(Recorded data)
___

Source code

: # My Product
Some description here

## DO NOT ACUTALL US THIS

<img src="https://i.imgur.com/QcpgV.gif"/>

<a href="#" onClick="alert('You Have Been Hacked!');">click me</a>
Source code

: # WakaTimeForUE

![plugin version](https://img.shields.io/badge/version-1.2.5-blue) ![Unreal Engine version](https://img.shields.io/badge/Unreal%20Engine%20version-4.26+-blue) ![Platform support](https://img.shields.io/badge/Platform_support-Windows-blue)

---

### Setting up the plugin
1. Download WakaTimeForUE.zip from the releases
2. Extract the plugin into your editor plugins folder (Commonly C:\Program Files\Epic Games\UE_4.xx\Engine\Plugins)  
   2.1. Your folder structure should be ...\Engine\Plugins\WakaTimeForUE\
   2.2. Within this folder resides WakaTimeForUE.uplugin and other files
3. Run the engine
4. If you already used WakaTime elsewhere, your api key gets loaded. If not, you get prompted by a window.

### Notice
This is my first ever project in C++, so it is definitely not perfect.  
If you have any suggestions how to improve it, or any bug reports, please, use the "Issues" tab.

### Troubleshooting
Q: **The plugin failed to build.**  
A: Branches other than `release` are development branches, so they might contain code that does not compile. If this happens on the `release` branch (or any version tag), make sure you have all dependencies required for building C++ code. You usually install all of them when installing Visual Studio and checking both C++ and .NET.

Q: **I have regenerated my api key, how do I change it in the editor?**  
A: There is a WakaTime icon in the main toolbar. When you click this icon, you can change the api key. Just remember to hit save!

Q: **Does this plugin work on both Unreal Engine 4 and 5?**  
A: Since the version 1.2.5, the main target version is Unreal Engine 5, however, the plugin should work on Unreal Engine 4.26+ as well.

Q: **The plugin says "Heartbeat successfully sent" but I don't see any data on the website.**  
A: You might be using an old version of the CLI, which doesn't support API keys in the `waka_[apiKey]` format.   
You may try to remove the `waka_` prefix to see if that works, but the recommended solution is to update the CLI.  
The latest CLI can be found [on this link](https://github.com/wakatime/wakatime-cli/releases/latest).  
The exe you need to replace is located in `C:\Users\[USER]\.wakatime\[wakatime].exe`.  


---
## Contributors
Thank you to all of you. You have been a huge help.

___

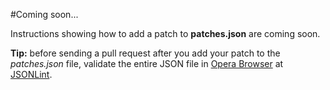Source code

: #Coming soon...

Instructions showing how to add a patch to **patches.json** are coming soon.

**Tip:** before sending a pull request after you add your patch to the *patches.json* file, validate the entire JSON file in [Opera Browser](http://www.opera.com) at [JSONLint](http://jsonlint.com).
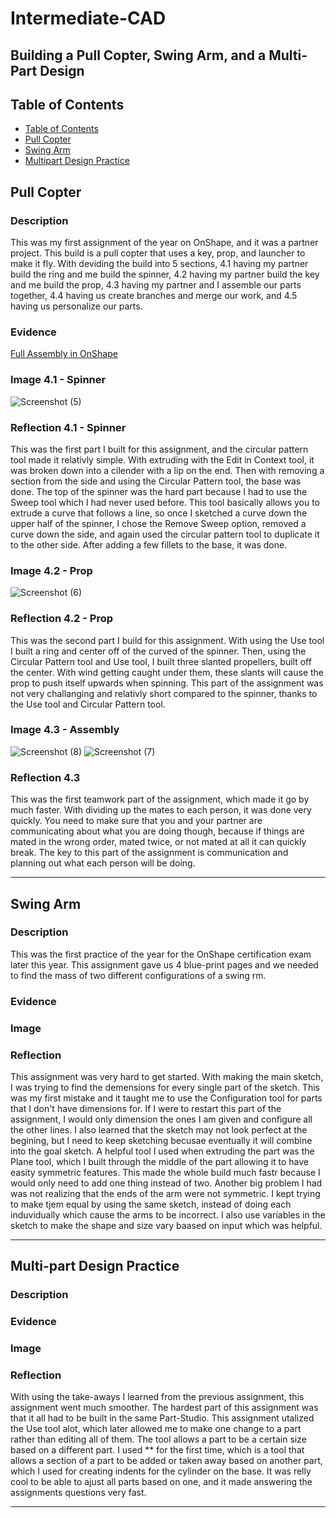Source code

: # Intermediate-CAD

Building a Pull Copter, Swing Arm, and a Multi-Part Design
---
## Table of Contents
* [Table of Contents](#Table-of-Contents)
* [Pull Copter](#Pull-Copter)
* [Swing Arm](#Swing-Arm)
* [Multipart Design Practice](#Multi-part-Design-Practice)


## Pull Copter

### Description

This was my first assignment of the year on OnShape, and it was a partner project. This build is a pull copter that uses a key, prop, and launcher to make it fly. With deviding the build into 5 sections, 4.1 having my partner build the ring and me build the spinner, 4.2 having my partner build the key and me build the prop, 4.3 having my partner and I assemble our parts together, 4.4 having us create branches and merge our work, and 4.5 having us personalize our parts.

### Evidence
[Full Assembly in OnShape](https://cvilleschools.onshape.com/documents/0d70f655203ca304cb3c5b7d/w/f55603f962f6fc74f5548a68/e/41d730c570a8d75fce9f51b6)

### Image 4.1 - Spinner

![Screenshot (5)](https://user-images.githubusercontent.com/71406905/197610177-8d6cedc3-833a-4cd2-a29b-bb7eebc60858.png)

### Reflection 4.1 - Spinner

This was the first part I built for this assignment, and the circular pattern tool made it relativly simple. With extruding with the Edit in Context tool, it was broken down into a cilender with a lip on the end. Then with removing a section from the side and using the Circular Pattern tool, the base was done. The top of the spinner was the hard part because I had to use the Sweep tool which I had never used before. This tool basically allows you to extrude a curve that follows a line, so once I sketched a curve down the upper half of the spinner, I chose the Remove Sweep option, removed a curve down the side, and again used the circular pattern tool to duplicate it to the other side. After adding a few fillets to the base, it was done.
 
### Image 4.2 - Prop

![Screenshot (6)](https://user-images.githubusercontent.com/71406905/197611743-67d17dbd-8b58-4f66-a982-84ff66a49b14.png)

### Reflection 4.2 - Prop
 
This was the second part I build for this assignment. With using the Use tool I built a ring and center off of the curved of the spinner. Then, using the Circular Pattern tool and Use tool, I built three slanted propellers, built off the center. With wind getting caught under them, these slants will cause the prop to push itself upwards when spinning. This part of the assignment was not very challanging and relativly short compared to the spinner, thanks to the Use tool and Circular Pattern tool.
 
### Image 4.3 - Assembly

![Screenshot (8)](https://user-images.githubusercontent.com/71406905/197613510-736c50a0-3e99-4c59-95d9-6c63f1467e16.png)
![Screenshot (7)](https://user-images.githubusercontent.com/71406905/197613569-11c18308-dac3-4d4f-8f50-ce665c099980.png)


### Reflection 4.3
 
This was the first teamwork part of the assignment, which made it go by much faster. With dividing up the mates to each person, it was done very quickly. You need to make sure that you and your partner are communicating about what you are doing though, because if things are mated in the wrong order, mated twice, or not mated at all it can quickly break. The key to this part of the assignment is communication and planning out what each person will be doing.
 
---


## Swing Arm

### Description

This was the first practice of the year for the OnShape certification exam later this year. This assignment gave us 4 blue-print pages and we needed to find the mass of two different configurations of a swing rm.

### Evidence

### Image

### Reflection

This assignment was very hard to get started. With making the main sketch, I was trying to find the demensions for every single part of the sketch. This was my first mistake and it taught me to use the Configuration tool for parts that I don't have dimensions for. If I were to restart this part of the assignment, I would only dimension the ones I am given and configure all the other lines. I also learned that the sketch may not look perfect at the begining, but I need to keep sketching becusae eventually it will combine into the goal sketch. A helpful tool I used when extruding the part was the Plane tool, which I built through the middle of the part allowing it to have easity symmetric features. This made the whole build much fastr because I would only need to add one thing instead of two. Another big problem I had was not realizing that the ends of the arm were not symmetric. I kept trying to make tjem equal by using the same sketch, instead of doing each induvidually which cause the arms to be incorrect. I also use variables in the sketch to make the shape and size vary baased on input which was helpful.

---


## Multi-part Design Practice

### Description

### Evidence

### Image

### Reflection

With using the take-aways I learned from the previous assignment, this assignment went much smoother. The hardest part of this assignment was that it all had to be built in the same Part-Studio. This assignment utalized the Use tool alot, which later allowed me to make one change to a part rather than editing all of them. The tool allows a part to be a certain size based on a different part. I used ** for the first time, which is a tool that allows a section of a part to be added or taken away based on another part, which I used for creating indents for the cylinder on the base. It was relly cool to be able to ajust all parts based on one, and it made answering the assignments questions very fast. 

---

___

Above are some lines. Repeat exactly, and only, those from the line that has "The exe you" through the line that has "Thank you to".

The exe you need to replace is located in `C:\Users\[USER]\.wakatime\[wakatime].exe`.  


---
## Contributors
Thank you to all of you. You have been a huge help.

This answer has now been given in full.